I've had the best success WORKING and trailering horses that are new to each other for several months before I turn them out together. You just don't know how tough your newer horse is. I've even had a 14'hh mare who cow-kicked my lead gelding so hard when I first turned her out with him, that I thought she had broken his leg, bc he cantered off on 3 legs, holding the back left up as he ran. I've also had some Vet bills from turning them out too soon. Give them time.

GracielaGata 08-14-2012 06:17 PM

Thanks for the replies.
I honestly am not sure we should let newby out with Sonata yet, with her pastern injury, as I am sure there will be lots of running and kicking, which I assume will only further her healing time, correct?
We also can't ride them together yet, as newby needs to go off to refresher training. Are there any good ground things you can think that might help that? Or does that not quite work the same?
We definitely had all those ideas about when it is time to introduce, so that is good.
Odd thought- is it possible that us being here makes the fence fighting worse? Some sort of food/attention tension mentality they have?
We had been gone for a few hours, out to get stuff to fix the fence, get home, and nothing broken, and literally within 10 minutes they have kicked down 4 boards and thrown a few fits.
I do hope this improves when they get put together, I swear- one minute they are side by side on the fence or rails and look like they love each other, then one must whisper something mean, and off they go! lol
Thanks!

PaintHorseMares 08-14-2012 07:26 PM

Quote:

Originally Posted by GracielaGata (Post 1645349)
I honestly am not sure we should let newby out with Sonata yet, with her pastern injury, as I am sure there will be lots of running and kicking, which I assume will only further her healing time, correct?

It certainly won't help, and I wouldn't do it.

Quote:

Odd thought- is it possible that us being here makes the fence fighting worse? Some sort of food/attention tension mentality they have?
We had been gone for a few hours, out to get stuff to fix the fence, get home, and nothing broken, and literally within 10 minutes they have kicked down 4 boards and thrown a few fits.
Not likely. The only time I would anticipate this is at actual feeding time, e.g. I wouldn't feed them right across the fence from each other.

Quote:

I do hope this improves when they get put together, I swear- one minute they are side by side on the fence or rails and look like they love each other, then one must whisper something mean, and off they go!
That's life with horses...just like children ;-)

It will improve. I've only seen one case in many, many years that involved 2 alpha horses, neither of which would back down from the other, that could not be kept together.

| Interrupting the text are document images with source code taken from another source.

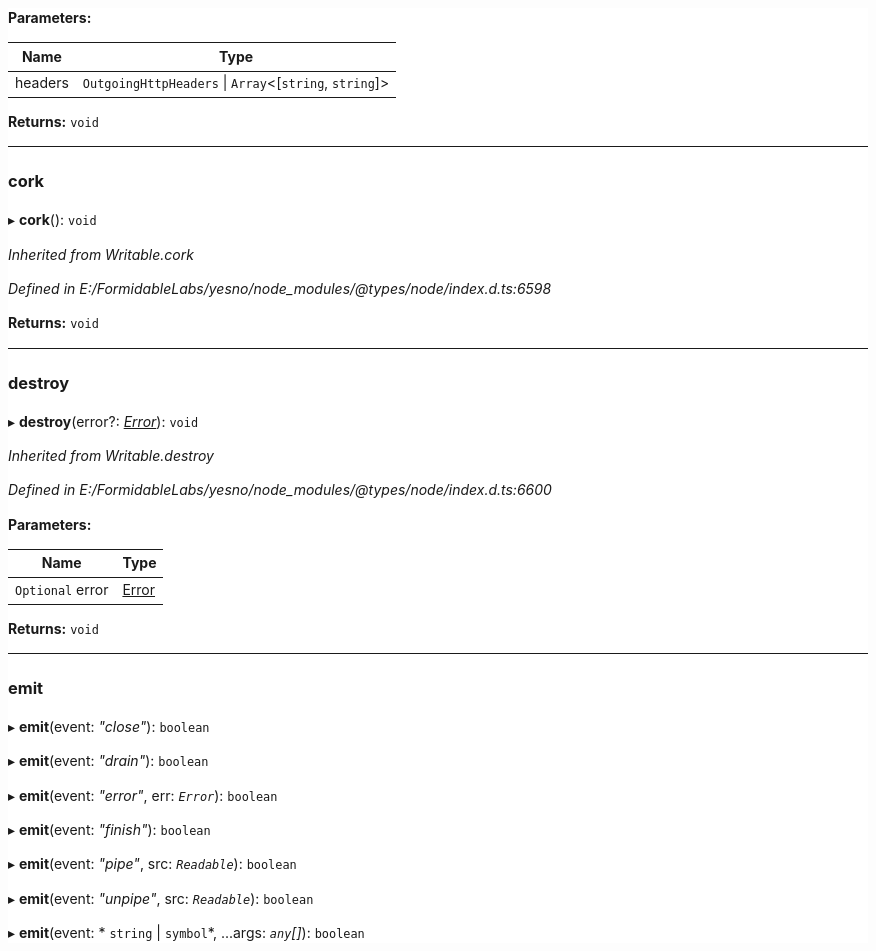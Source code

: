 **Parameters:**

| Name | Type |
| ------ | ------ |
| headers |  `OutgoingHttpHeaders` &#124; `Array`<[`string`, `string`]>|

**Returns:** `void`

___
<a id="cork"></a>

###  cork

▸ **cork**(): `void`

*Inherited from Writable.cork*

*Defined in E:/FormidableLabs/yesno/node_modules/@types/node/index.d.ts:6598*

**Returns:** `void`

___
<a id="destroy"></a>

###  destroy

▸ **destroy**(error?: *[Error](../classes/_errors_.yesnoerror.md#error)*): `void`

*Inherited from Writable.destroy*

*Defined in E:/FormidableLabs/yesno/node_modules/@types/node/index.d.ts:6600*

**Parameters:**

| Name | Type |
| ------ | ------ |
| `Optional` error | [Error](../classes/_errors_.yesnoerror.md#error) |

**Returns:** `void`

___
<a id="emit"></a>

###  emit

▸ **emit**(event: *"close"*): `boolean`

▸ **emit**(event: *"drain"*): `boolean`

▸ **emit**(event: *"error"*, err: *`Error`*): `boolean`

▸ **emit**(event: *"finish"*): `boolean`

▸ **emit**(event: *"pipe"*, src: *`Readable`*): `boolean`

▸ **emit**(event: *"unpipe"*, src: *`Readable`*): `boolean`

▸ **emit**(event: * `string` &#124; `symbol`*, ...args: *`any`[]*): `boolean`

GracielaGata 08-14-2012 07:39 PM

Thanks for the encouragement! ;)
I agree that they shouldn't be put together yet, but man I am counting it down at this point, lol.
The first horse is a 3.5 yr old who was previously board pastured with various horses and was always bottom girl. The nice sweet one, lol. Now she lives on our 5.5 acres at our house.
Now we have gotten the 2nd horse (7 yr old mare), and I wonder if Sonata hasn't decided that she was here first and doesn't want to be low man?
She appears to be the one instigating it at this point.
Newby for most of her life was with 2+ other mares and I watched them interact, and she seemed like a nice level headed girl.
Guess its just a wait and see until newby's leg injury heals.
Ugh!!

GracielaGata 08-14-2012 09:15 PM

Follow up....
 
1 Attachment(s)
So my husband decided to go ahead and try them together, as newby isn't limping at all.
The picture is the result.

Does this mean, knock on wood, all that posturing on the fence is mostly done, not counting feeding issues in future, etc? I expect feeding time to be an issue and won't be doing that together any time soon.

They have been together for 30+ minutes with not a snort or squeal or kick.
---KNOCK ON WOOD---- lol
My 3.5 yr old def. defers to anything 7 yr old newby wants. Its okay with me! :)

PaintHorseMares 08-14-2012 10:28 PM

Actually, it is actually easier with low totem pole horses. The horses don't see them as a threat and usually don't mess with them much, i.e. basically ignore any posturing they make.